Describe your show to us

Heads Up is a story about the end of the world. But really it’s about anxiety, alienation, and late capitalism. It’s a story told in second person about these lives playing out in this city, which is a stand-in for the city we sit in, now. I tell the story at a desk, with two audio samplers from I which I also operate sounds and music. If it sounds weird I suppose that’s because it is, but there is I think a kind of logic to it all. And there are jokes in it too, honest.


How does it feel returning to Edinburgh after your success last year?

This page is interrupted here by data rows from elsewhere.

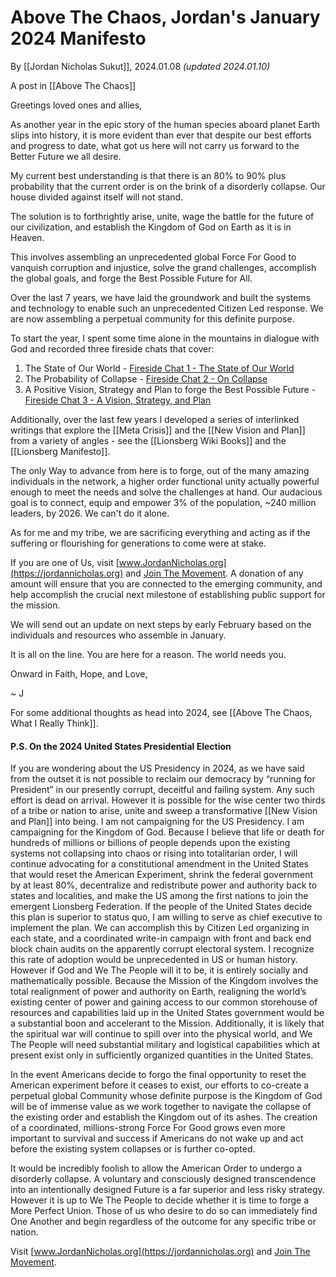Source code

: # Above The Chaos, Jordan's January 2024 Manifesto

By [[Jordan Nicholas Sukut]], 2024.01.08 _(updated 2024.01.10)_   

A post in [[Above The Chaos]]

Greetings loved ones and allies, 

As another year in the epic story of the human species aboard planet Earth slips into history, it is more evident than ever that despite our best efforts and progress to date, what got us here will not carry us forward to the Better Future we all desire. 

My current best understanding is that there is an 80% to 90% plus probability that the current order is on the brink of a disorderly collapse. Our house divided against itself will not stand. 

The solution is to forthrightly arise, unite, wage the battle for the future of our civilization, and establish the Kingdom of God on Earth as it is in Heaven. 

This involves assembling an unprecedented global Force For Good to  vanquish corruption and injustice, solve the grand challenges, accomplish the global goals, and forge the Best Possible Future for All. 

Over the last 7 years, we have laid the groundwork and built the systems and technology to enable such an unprecedented Citizen Led response. We are now assembling a perpetual community for this definite purpose. 

To start the year, I spent some time alone in the mountains in dialogue with God and recorded three fireside chats that cover: 

1. The State of Our World - [Fireside Chat 1 - The State of Our World](https://youtu.be/UFLKfZlGi08?si=ataOdvzSScwB_ate)
2. The Probability of Collapse - [Fireside Chat 2 - On Collapse](https://youtu.be/mR6YMzWRlt8?si=8-A_8YkyFinqgl39)
3. A Positive Vision, Strategy and Plan to forge the Best Possible Future - [Fireside Chat 3 - A Vision, Strategy, and Plan](https://youtu.be/DAcg7AV0RJg?si=6FZlrKswfHqOl9mk)

Additionally, over the last few years I developed a series of interlinked writings that explore the [[Meta Crisis]] and the [[New Vision and Plan]] from a variety of angles - see the [[Lionsberg Wiki Books]] and the [[Lionsberg Manifesto]]. 

The only Way to advance from here is to forge, out of the many amazing individuals in the network, a higher order functional unity actually powerful enough to meet the needs and solve the challenges at hand. Our audacious goal is to connect, equip and empower 3% of the population, ~240 million leaders, by 2026. We can't do it alone. 

As for me and my tribe, we are sacrificing everything and acting as if the suffering or flourishing for generations to come were at stake. 

If you are one of Us, visit [www.JordanNicholas.org](https://jordannicholas.org) and [Join The Movement](https://jordannicholas.org/join_the_movement).  A donation of any amount will ensure that you are connected to the emerging community, and help accomplish the crucial next milestone of establishing public support for the mission.  

We will send out an update on next steps by early February based on the individuals and resources who assemble in January. 

It is all on the line. You are here for a reason. The world needs you. 

Onward in Faith, Hope, and Love, 

~ J 

For some additional thoughts as head into 2024, see [[Above The Chaos, What I Really Think]]. 

#### P.S. On the 2024 United States Presidential Election 

If you are wondering about the US Presidency in 2024, as we have said from the outset it is not possible to reclaim our democracy by “running for President” in our presently corrupt, deceitful and failing system. Any such effort is dead on arrival. However it is possible for the wise center two thirds of a tribe or nation to arise, unite and sweep a transformative [[New Vision and Plan]] into being. I am not campaigning for the US Presidency. I am campaigning for the Kingdom of God. Because I believe that life or death for hundreds of millions or billions of people depends upon the existing systems not collapsing into chaos or rising into totalitarian order, I will continue advocating for a constitutional amendment in the United States that would reset the American Experiment, shrink the federal government by at least 80%, decentralize and redistribute power and authority back to states and localities, and make the US among the first nations to join the emergent Lionsberg Federation. If the people of the United States decide this plan is superior to status quo, I am willing to serve as chief executive to implement the plan. We can accomplish this by Citizen Led organizing in each state, and a coordinated write-in campaign with front and back end block chain audits on the apparently corrupt electoral system. I recognize this rate of adoption would be unprecedented in US or human history. However if God and We The People will it to be, it is entirely socially and mathematically possible. Because the Mission of the Kingdom involves the total realignment of power and authority on Earth, realigning the world’s existing center of power and gaining access to our common storehouse of resources and capabilities laid up in the United States government would be a substantial boon and accelerant to the Mission. Additionally, it is likely that the spiritual war will continue to spill over into the physical world, and We The People will need substantial military and logistical capabilities which at present exist only in sufficiently organized quantities in the United States. 

In the event Americans decide to forgo the final opportunity to reset the American experiment before it ceases to exist, our efforts to co-create a perpetual global Community whose definite purpose is the Kingdom of God will be of immense value as we work together to navigate the collapse of the existing order and establish the Kingdom out of its ashes. The creation of a coordinated, millions-strong Force For Good grows even more important to survival and success if Americans do not wake up and act before the existing system collapses or is further co-opted. 

It would be incredibly foolish to allow the American Order to undergo a disorderly collapse. A voluntary and consciously designed transcendence into an intentionally designed Future is a far superior and less risky strategy. However it is up to We The People to decide whether it is time to forge a More Perfect Union. Those of us who desire to do so can immediately find One Another and begin regardless of the outcome for any specific tribe or nation. 

Visit [www.JordanNicholas.org](https://jordannicholas.org) and [Join The Movement](https://jordannicholas.org/join_the_movement).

It’s nice to be part of the British Council showcase and a bit of a treat to only be performing for the last week if I’m honest. Bringing a tried and tested show back to the Fringe is, while admittedly a little less exciting than premiering brand new work, also definitely less nerve-wracking too.


What is your top Fringe survival tip?

It can really feel like there is a lot of pressure at the Fringe, it is a real cauldron of critical attention. That can be great, and very enabling, but it can and does also take its toll on the artists performing there. Last year, I had no idea really what we’d made, or if it was actually any good. So in order to keep the head down and look after myself I decided not to ready any reviews. Some friends and peers and done this and recommend it. I found it pretty liberating and I’ve still not read anything that anyone has written about it.


What is the best and worst thing about the festival?

The best thing is having artists and companies that I love and admire show up on my doorstep. As an artist based in Scotland, the Fringe gives me access to work and to relationships that I wouldn’t otherwise have – and I genuinely love it for that. The worst thing? Unsustainable exploitative labour practices. A debt-inducing pay-to-play culture that excludes whole demographics from participating either as artists or venue staff. The “you can sleep in September” type celebration of pressure and exhaustion that actually batters people’s mental health. Ticket prices. Inflated Edinburgh rents. Basically all the stuff that you can file under “hyper-accelerated capitalist art fair.”